Opinion
C.A. Case No. 19248, T.C. Case No. 01-CR-4151.
Rendered September 6, 2002.
(Criminal Appeal from Common Pleas Court).
MATHIAS H. HECK, JR., Prosecuting Attorney, By: ANDREW T. FRENCH, Assistant Prosecuting Attorney, Atty. Reg. #0069384, Appellate Division, Dayton, Ohio, Attorneys for Plaintiff-Appellant.
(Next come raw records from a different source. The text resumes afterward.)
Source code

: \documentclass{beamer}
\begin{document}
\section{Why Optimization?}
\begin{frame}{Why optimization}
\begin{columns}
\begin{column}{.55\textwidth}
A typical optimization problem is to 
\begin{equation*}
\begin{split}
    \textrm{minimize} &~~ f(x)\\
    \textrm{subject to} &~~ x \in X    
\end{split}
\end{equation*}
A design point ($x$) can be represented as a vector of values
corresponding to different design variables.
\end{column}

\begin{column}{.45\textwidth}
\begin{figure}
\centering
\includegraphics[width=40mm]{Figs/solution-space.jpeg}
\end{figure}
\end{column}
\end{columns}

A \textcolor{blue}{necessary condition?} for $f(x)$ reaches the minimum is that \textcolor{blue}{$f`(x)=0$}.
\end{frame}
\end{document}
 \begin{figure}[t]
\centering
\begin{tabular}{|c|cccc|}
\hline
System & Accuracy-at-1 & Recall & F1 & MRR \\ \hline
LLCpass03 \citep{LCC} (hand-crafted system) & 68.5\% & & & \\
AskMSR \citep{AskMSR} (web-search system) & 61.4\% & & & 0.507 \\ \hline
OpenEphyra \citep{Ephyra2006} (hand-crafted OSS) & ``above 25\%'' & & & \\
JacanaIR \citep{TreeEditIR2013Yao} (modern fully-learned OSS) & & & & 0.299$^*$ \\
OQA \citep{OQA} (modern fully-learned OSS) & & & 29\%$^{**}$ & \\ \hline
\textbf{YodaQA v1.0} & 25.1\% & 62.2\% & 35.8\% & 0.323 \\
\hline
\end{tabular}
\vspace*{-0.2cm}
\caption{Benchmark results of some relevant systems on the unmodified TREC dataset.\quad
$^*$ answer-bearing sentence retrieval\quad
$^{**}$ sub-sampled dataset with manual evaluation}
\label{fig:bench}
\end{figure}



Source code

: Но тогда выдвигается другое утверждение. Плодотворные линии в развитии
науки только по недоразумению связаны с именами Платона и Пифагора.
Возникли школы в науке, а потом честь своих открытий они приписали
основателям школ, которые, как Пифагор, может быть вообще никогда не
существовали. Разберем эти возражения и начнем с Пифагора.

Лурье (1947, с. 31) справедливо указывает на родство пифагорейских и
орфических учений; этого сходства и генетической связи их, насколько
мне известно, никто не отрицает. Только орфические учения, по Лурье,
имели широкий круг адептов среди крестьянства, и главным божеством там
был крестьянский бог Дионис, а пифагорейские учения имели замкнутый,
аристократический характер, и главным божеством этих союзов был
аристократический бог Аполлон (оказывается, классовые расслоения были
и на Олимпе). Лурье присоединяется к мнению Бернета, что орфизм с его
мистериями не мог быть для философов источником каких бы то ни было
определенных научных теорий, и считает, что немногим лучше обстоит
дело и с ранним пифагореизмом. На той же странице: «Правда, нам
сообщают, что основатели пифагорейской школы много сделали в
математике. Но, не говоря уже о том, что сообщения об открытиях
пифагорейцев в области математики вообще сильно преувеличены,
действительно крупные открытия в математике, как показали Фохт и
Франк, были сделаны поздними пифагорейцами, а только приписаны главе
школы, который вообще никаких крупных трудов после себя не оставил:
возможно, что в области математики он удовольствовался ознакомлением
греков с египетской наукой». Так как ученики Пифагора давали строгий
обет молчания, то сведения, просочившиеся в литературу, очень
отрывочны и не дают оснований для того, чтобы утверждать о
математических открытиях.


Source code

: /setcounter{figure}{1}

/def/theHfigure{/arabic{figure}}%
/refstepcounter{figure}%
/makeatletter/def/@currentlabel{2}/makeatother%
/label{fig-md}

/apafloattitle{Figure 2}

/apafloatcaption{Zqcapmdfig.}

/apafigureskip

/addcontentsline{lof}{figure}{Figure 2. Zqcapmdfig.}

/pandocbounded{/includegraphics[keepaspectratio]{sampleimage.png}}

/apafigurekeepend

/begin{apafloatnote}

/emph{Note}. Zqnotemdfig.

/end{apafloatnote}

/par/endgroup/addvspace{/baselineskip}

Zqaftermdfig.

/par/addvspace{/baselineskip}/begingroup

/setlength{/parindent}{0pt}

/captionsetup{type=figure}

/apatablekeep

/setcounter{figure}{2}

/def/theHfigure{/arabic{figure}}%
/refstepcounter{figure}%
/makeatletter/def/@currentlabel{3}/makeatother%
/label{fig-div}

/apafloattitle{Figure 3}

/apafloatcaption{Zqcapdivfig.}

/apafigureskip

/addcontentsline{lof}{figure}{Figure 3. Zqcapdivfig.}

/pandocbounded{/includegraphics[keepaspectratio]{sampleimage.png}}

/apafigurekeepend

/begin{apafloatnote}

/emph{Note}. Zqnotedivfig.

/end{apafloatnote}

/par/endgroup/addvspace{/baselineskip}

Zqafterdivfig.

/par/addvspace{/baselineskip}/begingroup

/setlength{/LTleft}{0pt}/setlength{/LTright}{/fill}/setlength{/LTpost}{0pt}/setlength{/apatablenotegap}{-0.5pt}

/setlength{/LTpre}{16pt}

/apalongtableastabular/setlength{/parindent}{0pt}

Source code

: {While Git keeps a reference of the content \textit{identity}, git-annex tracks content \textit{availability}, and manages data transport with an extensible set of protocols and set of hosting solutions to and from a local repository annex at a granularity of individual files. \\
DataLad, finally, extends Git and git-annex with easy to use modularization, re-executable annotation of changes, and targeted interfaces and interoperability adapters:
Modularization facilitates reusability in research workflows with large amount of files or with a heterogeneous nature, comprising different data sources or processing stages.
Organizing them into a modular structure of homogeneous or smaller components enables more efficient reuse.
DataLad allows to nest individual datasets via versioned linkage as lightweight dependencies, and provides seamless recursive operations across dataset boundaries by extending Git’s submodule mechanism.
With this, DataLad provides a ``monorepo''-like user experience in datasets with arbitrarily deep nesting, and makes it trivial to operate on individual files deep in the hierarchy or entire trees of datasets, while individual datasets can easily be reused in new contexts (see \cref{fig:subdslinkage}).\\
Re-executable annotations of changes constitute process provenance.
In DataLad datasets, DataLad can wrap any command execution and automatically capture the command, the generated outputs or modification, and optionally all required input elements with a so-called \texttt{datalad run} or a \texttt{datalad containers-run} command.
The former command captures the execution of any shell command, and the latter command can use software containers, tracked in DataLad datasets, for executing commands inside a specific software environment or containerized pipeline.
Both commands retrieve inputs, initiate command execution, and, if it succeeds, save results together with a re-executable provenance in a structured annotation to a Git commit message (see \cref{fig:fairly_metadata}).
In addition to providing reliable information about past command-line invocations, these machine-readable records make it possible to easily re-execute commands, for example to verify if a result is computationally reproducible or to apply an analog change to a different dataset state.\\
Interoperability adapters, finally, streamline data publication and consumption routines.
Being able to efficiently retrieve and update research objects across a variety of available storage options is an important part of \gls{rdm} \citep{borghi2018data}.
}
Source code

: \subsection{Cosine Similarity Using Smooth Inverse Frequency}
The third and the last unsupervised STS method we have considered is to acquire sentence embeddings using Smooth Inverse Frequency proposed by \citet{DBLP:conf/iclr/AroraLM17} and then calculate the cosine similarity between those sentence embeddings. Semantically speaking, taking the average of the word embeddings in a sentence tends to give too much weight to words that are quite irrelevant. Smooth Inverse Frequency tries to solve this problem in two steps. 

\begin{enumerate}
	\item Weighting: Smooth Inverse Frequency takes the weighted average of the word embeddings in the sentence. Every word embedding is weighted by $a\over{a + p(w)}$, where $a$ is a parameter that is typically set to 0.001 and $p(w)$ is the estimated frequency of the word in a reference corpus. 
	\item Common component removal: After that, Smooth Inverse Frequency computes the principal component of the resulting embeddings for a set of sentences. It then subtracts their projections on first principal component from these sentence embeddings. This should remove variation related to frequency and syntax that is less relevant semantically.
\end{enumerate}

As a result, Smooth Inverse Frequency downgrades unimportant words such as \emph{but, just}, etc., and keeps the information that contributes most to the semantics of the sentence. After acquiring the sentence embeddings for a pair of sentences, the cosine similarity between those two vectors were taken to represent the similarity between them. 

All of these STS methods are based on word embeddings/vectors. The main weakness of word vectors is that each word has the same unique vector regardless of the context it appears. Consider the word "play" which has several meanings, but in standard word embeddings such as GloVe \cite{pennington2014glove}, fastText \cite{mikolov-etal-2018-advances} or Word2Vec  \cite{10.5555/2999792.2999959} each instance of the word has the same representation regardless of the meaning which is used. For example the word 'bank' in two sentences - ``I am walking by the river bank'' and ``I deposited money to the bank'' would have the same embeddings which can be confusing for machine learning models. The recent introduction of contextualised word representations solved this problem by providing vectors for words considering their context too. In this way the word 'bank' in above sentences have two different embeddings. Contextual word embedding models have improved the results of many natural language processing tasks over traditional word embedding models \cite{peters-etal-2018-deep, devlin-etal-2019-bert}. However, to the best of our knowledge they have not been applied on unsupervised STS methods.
ARVIN S. MILLER, Atty. Reg. #0016355, Assistant Public Defender, Law Office of the Public Defender, Dayton, Ohio, Attorney for Defendant-Appellee.
OPINION
{¶ 1} Plaintiff-appellant the State of Ohio appeals from an order suppressing evidence. The State contends that the trial court erred by suppressing the evidence because, when the evidence adduced at the suppression hearing is viewed in a light most favorable to defendant-appellee James Jones, the trial court could only reasonably find that the incriminating nature of the evidence felt by the police officer during a pat-down was immediately apparent.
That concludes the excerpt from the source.